Cette copropriété entre l'aîné des enfants, marié contre le gré de ses parents, et celui de ses parents qui est propriétaire des avitins, ne laisse pas que d'être une atteinte grave aux principes les plus élémentaires de la puissance paternelle. Il faut croire que la pratique n'en offrait que de rares exemples, car on comprendrait difficilement que de telles prérogatives, consacrées par la coutume au profil des enfants, n'aient pas été incompatibles avec la bonne harmonie des ménages dans un pays où la famille était composée souvent de plusieurs couples vivant tous autour d'un chef, à même pot et feu.



Cette indépendance si grande que la coutume assurait aux enfants et particulièrement à l'aîné, à l'égard de leurs parents, n'est pas la seule preuve de la faiblesse de la puissance paternelle dans le pays basque.



Le second principe, celui de la conservation des biens dans les familles, dont s'inspire le droit basque, donna aussi naissance à des dispositions d'une incompatibilité évidente avec l'existence d'une autorité paternelle fortement constituée.
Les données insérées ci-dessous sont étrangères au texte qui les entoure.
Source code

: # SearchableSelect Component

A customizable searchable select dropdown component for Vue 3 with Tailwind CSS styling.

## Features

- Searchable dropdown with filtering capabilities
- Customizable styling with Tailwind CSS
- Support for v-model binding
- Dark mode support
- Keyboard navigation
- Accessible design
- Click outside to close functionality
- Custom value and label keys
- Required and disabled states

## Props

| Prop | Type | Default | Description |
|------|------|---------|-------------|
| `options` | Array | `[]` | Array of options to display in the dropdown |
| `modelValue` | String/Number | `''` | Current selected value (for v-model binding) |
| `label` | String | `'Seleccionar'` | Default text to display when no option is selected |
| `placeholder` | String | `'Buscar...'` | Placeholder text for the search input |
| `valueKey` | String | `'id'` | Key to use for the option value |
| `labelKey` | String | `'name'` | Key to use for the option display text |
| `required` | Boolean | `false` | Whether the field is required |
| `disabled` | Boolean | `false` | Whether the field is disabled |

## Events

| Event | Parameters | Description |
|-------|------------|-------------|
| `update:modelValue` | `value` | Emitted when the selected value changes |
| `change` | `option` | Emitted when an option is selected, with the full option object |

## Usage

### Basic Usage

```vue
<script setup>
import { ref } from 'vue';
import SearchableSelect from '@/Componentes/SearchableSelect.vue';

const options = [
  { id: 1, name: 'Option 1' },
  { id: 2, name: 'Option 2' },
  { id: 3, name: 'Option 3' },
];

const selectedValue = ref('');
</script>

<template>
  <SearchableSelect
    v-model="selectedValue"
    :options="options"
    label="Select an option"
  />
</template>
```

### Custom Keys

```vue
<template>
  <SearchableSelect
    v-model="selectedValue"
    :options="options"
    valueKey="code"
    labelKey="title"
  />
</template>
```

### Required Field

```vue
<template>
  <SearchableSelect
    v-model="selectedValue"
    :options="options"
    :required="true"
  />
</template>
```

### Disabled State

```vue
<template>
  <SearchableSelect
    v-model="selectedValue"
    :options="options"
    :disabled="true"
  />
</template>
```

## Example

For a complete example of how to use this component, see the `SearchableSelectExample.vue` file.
Non contente, en effet, de soustraire, dans certains cas, les enfants aux effets ordinaires de la puissance paternelle, la coutume se plaît, pour ainsi dire, à restreindre davantage celle-ci, en accordant aux enfants certains droits au détriment des droits de leurs parents. La copropriété des parents et de l'aîné des enfants marié contre leur gré en est déjà un témoignage. Poursuivant la même idée, la coutume défend de vendre, hypothéquer et aliéner d'une façon quelconque les biens de lignée sans le consentement de l'aîné émancipé ou marié, car le mariage émancipe. C'est ce que dit, dans les termes suivants, la coutume du Labourd dans le premier article du titre "Des venditions et autres aliénations" :


"L'on ne peut vendre, hypothéquer ou autrement aliéner les biens papoaux et avitins, si ce n'est pour assignation de mariage ou urgente nécessité ; et aliénations autrement faites sont nulles et de nul effet et valeur, si ce n'est qu'elles soient faites du consentement de l'aîné émancipé ou du plus prochain qui par la coutume doit succéder".
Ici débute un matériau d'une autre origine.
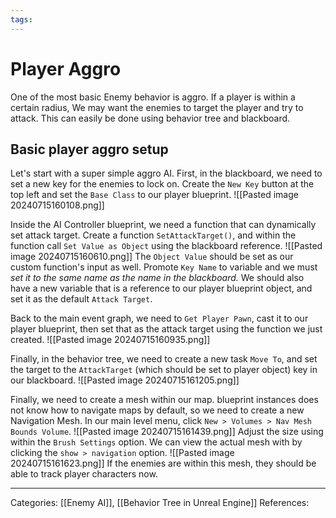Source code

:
 ```yaml
---
tags:
---
```

# Player Aggro
One of the most basic Enemy behavior is aggro. If a player is within a certain radius, We may want the enemies to target the player and try to attack. This can easily be done using behavior tree and blackboard.

## Basic player aggro setup
Let's start with a super simple aggro AI. First, in the blackboard, we need to set a new key for the enemies to lock on. Create the `New Key` button at the top left and set the `Base Class` to our player blueprint.
![[Pasted image 20240715160108.png]]

Inside the AI Controller blueprint, we need a function that can dynamically set attack target. Create a function `SetAttackTarget()`, and within the function call `Set Value as Object` using the blackboard reference. 
![[Pasted image 20240715160610.png]]
The `Object Value` should be set as our custom function's input as well. Promote `Key Name` to variable and we must _set it to the same name as the name in the blackboard._ We should also have a new variable that is a reference to our player blueprint object, and set it as the default `Attack Target`.

Back to the main event graph, we need to `Get Player Pawn`, cast it to our player blueprint, then set that as the attack target using the function we just created.
![[Pasted image 20240715160935.png]]

Finally, in the behavior tree, we need to create a new task `Move To`, and set the target to the `AttackTarget` (which should be set to player object) key in our blackboard.
![[Pasted image 20240715161205.png]]

Finally, we need to create a mesh within our map. blueprint instances does not know how to navigate maps by default, so we need to create a new Navigation Mesh. In our main level menu, click `New > Volumes > Nav Mesh Bounds Volume`.
![[Pasted image 20240715161439.png]]
Adjust the size using within the `Brush Settings` option. We can view the actual mesh with by clicking the `show > navigation` option.
![[Pasted image 20240715161623.png]]
If the enemies are within this mesh, they should be able to track player characters now.

---
Categories: [[Enemy AI]], [[Behavior Tree in Unreal Engine]]
References:
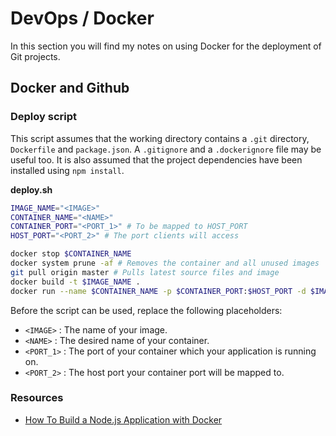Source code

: # DevOps / Docker
In this section you will find my notes on using Docker for the deployment of Git projects.

## Docker and Github

### Deploy script
This script assumes that the working directory contains a `.git` directory, `Dockerfile` and `package.json`. A `.gitignore` and a `.dockerignore` file may be useful too. It is also assumed that the project dependencies have been installed using `npm install`.

**deploy.sh**
```bash
IMAGE_NAME="<IMAGE>"
CONTAINER_NAME="<NAME>"
CONTAINER_PORT="<PORT_1>" # To be mapped to HOST_PORT
HOST_PORT="<PORT_2>" # The port clients will access

docker stop $CONTAINER_NAME
docker system prune -af # Removes the container and all unused images
git pull origin master # Pulls latest source files and image
docker build -t $IMAGE_NAME .
docker run --name $CONTAINER_NAME -p $CONTAINER_PORT:$HOST_PORT -d $IMAGE_NAME
```

Before the script can be used, replace the following placeholders:

* `<IMAGE>` : The name of your image.
* `<NAME>` : The desired name of your container.
* `<PORT_1>` : The port of your container which your application is running on.
* `<PORT_2>` : The host port your container port will be mapped to.

### Resources
* [How To Build a Node.js Application with Docker](https://www.digitalocean.com/community/tutorials/how-to-build-a-node-js-application-with-docker#step-4-%E2%80%94-using-a-repository-to-work-with-images)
Les derniers mots "du plus prochain qui par la coutume doit succéder" font allusion au cas où l'aîné des enfants, émancipé par le mariage, est exclu de la succession paternelle ou maternelle pour s'être marié sans le consentement de ses parents.
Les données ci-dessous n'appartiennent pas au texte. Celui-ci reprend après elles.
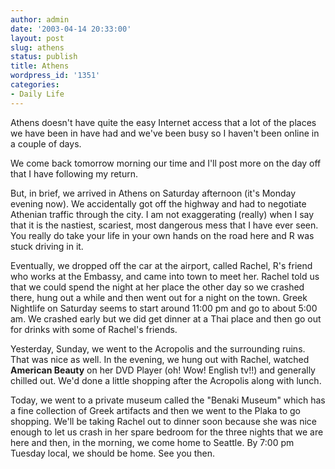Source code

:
```yaml
---
author: admin
date: '2003-04-14 20:33:00'
layout: post
slug: athens
status: publish
title: Athens
wordpress_id: '1351'
categories:
- Daily Life
---
```

Athens doesn&apos;t have quite the easy Internet access that a lot of the places we have been in have had and we&apos;ve been busy so I haven&apos;t been online in a couple of days.

We come back tomorrow morning our time and I&apos;ll post more on the day off that I have following my return.

But, in brief, we arrived in Athens on Saturday afternoon (it&apos;s Monday evening now). We accidentally got off the highway and had to negotiate Athenian traffic through the city. I am not exaggerating (really) when I say that it is the nastiest, scariest, most dangerous mess that I have ever seen. You really do take your life in your own hands on the road here and R was stuck driving in it.

Eventually, we dropped off the car at the airport, called Rachel, R&apos;s friend who works at the Embassy, and came into town to meet her. Rachel told us that we could spend the night at her place the other day so we crashed there, hung out a while and then went out for a night on the town. Greek Nightlife on Saturday seems to start around 11:00 pm and go to about 5:00 am. We crashed early but we did get dinner at a Thai place and then go out for drinks with some of Rachel&apos;s friends.

Yesterday, Sunday, we went to the Acropolis and the surrounding ruins. That was nice as well. In the evening, we hung out with Rachel, watched <b>American Beauty</b> on her DVD Player (oh! Wow! English tv!!) and generally chilled out. We&apos;d done a little shopping after the Acropolis along with lunch.

Today, we went to a private museum called the "Benaki Museum" which has a fine collection of Greek artifacts and then we went to the Plaka to go shopping. We&apos;ll be taking Rachel out to dinner soon because she was nice enough to let us crash in her spare bedroom for the three nights that we are here and then, in the morning, we come home to Seattle. By 7:00 pm Tuesday local, we should be home. See you then.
Les biens dont parle l'article précité peuvent être aliénés, même à titre gratuit, avec le consentement de l'héritier ; ce consentement est aussi nécessaire pour disposer des biens avitins par acte de dernière volonté.



L'exposé que nous venons de tracer suffit à nous faire voir combien la puissance paternelle était faiblement organisée dans le pays basque. Nous sommes loin ici de ces dures lois romaines qui ne se contentaient pas d'assurer au pater familias la pleine propriété de ses biens, mais lui donnaient encore la propriété de ses enfants, avec le droit de les vendre et de les mettre à mort. Le chef de famille basque ne ressemble nullement à ces terribles magistrats domestiques dont les pouvoirs discrétionnaires étaient réellement exorbitants. C'est un protecteur plutôt qu'un juge, et un administrateur plutôt qu'un propriétaire. Il est soumis de par la coutume au contrôle de l'aîné de ses enfants qui doit, à son décès, hériter des biens transmis par les ancêtres, et il n'a en somme que sa qualité de père ou de mère pour lui assurer le respect et l'affection que lui doivent ses enfants. Car les rédacteurs des coutumes n'avaient pas sans doute jugé utile de dire expressément comme le fait notre Code civil dans l'article 371, que "l'enfant, à tout âge, doit honneur et respect à ses père et mère". Ce précepte de pure morale, qui a trouvé place dans la législation moderne, le législateur du droit coutumier basque semble l'avoir négligé, dans la persuasion sans doute qu'il était suffisamment enraciné dans le coeur des enfants pour être un obstacle aux conséquences fâcheuses des principes économiques dont il s'inspire presque uniquement dans ses dispositions.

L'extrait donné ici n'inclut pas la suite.